--- DATA Enclosed Below ---
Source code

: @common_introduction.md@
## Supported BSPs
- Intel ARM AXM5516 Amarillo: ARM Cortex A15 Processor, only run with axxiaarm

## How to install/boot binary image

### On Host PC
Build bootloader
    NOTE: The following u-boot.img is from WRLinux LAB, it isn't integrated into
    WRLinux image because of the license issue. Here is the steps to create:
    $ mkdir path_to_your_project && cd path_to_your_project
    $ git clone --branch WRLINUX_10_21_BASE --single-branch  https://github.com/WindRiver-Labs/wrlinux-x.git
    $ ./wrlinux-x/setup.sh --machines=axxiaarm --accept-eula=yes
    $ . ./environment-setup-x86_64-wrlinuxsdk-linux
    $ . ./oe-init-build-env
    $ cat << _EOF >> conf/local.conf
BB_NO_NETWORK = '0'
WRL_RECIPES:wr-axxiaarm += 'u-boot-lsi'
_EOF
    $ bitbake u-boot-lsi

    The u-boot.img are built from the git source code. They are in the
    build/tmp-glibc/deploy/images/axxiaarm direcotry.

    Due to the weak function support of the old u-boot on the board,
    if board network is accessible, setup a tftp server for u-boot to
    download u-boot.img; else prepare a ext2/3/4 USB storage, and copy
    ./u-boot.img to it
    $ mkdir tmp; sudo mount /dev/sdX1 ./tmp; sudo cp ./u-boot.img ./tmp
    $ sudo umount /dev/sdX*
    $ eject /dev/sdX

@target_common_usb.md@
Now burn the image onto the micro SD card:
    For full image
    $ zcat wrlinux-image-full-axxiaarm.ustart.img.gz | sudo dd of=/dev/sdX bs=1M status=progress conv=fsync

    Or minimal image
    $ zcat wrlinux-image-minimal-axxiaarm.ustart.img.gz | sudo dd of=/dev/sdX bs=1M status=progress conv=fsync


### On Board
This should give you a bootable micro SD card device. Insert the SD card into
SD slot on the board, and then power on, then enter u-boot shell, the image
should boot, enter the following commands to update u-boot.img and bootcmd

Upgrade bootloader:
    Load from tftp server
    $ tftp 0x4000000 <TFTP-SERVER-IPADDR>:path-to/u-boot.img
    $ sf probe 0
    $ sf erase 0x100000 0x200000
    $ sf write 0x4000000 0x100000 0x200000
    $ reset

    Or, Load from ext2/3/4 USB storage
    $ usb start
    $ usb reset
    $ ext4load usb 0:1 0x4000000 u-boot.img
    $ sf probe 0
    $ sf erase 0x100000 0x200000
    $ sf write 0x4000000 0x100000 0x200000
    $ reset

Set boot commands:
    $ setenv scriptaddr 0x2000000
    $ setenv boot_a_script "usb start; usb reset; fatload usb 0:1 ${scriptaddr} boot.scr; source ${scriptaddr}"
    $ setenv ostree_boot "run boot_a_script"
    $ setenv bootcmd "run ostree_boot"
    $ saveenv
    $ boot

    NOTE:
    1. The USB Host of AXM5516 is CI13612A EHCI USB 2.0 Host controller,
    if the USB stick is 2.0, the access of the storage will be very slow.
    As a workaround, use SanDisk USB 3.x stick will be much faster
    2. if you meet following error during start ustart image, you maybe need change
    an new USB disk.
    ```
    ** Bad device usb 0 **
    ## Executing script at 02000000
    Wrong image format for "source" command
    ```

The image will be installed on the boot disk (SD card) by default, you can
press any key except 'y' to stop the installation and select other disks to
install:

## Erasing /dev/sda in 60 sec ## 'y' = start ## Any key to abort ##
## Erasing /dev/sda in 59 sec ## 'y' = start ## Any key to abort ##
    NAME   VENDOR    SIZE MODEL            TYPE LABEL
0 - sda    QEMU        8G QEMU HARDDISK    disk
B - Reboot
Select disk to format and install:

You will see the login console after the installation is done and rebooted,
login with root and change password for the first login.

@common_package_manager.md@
--- End of Enclosed DATA ---
TASK TO CARRY OUT -
Please retype the data above exactly, including every line.

OUTPUT FOR THIS TASK -
Source code

: @common_introduction.md@
## Supported BSPs
- Intel ARM AXM5516 Amarillo: ARM Cortex A15 Processor, only run with axxiaarm

## How to install/boot binary image

### On Host PC
Build bootloader
    NOTE: The following u-boot.img is from WRLinux LAB, it isn't integrated into
    WRLinux image because of the license issue. Here is the steps to create:
    $ mkdir path_to_your_project && cd path_to_your_project
    $ git clone --branch WRLINUX_10_21_BASE --single-branch  https://github.com/WindRiver-Labs/wrlinux-x.git
    $ ./wrlinux-x/setup.sh --machines=axxiaarm --accept-eula=yes
    $ . ./environment-setup-x86_64-wrlinuxsdk-linux
    $ . ./oe-init-build-env
    $ cat << _EOF >> conf/local.conf
BB_NO_NETWORK = '0'
WRL_RECIPES:wr-axxiaarm += 'u-boot-lsi'
_EOF
    $ bitbake u-boot-lsi

    The u-boot.img are built from the git source code. They are in the
    build/tmp-glibc/deploy/images/axxiaarm direcotry.

    Due to the weak function support of the old u-boot on the board,
    if board network is accessible, setup a tftp server for u-boot to
    download u-boot.img; else prepare a ext2/3/4 USB storage, and copy
    ./u-boot.img to it
    $ mkdir tmp; sudo mount /dev/sdX1 ./tmp; sudo cp ./u-boot.img ./tmp
    $ sudo umount /dev/sdX*
    $ eject /dev/sdX

@target_common_usb.md@
Now burn the image onto the micro SD card:
    For full image
    $ zcat wrlinux-image-full-axxiaarm.ustart.img.gz | sudo dd of=/dev/sdX bs=1M status=progress conv=fsync

    Or minimal image
    $ zcat wrlinux-image-minimal-axxiaarm.ustart.img.gz | sudo dd of=/dev/sdX bs=1M status=progress conv=fsync


### On Board
This should give you a bootable micro SD card device. Insert the SD card into
SD slot on the board, and then power on, then enter u-boot shell, the image
should boot, enter the following commands to update u-boot.img and bootcmd

Upgrade bootloader:
    Load from tftp server
    $ tftp 0x4000000 <TFTP-SERVER-IPADDR>:path-to/u-boot.img
    $ sf probe 0
    $ sf erase 0x100000 0x200000
    $ sf write 0x4000000 0x100000 0x200000
    $ reset

    Or, Load from ext2/3/4 USB storage
    $ usb start
    $ usb reset
    $ ext4load usb 0:1 0x4000000 u-boot.img
    $ sf probe 0
    $ sf erase 0x100000 0x200000
    $ sf write 0x4000000 0x100000 0x200000
    $ reset

Set boot commands:
    $ setenv scriptaddr 0x2000000
    $ setenv boot_a_script "usb start; usb reset; fatload usb 0:1 ${scriptaddr} boot.scr; source ${scriptaddr}"
    $ setenv ostree_boot "run boot_a_script"
    $ setenv bootcmd "run ostree_boot"
    $ saveenv
    $ boot

    NOTE:
    1. The USB Host of AXM5516 is CI13612A EHCI USB 2.0 Host controller,
    if the USB stick is 2.0, the access of the storage will be very slow.
    As a workaround, use SanDisk USB 3.x stick will be much faster
    2. if you meet following error during start ustart image, you maybe need change
    an new USB disk.
    ```
    ** Bad device usb 0 **
    ## Executing script at 02000000
    Wrong image format for "source" command
    ```

The image will be installed on the boot disk (SD card) by default, you can
press any key except 'y' to stop the installation and select other disks to
install:

## Erasing /dev/sda in 60 sec ## 'y' = start ## Any key to abort ##
## Erasing /dev/sda in 59 sec ## 'y' = start ## Any key to abort ##
    NAME   VENDOR    SIZE MODEL            TYPE LABEL
0 - sda    QEMU        8G QEMU HARDDISK    disk
B - Reboot
Select disk to format and install:

You will see the login console after the installation is done and rebooted,
login with root and change password for the first login.

@common_package_manager.md@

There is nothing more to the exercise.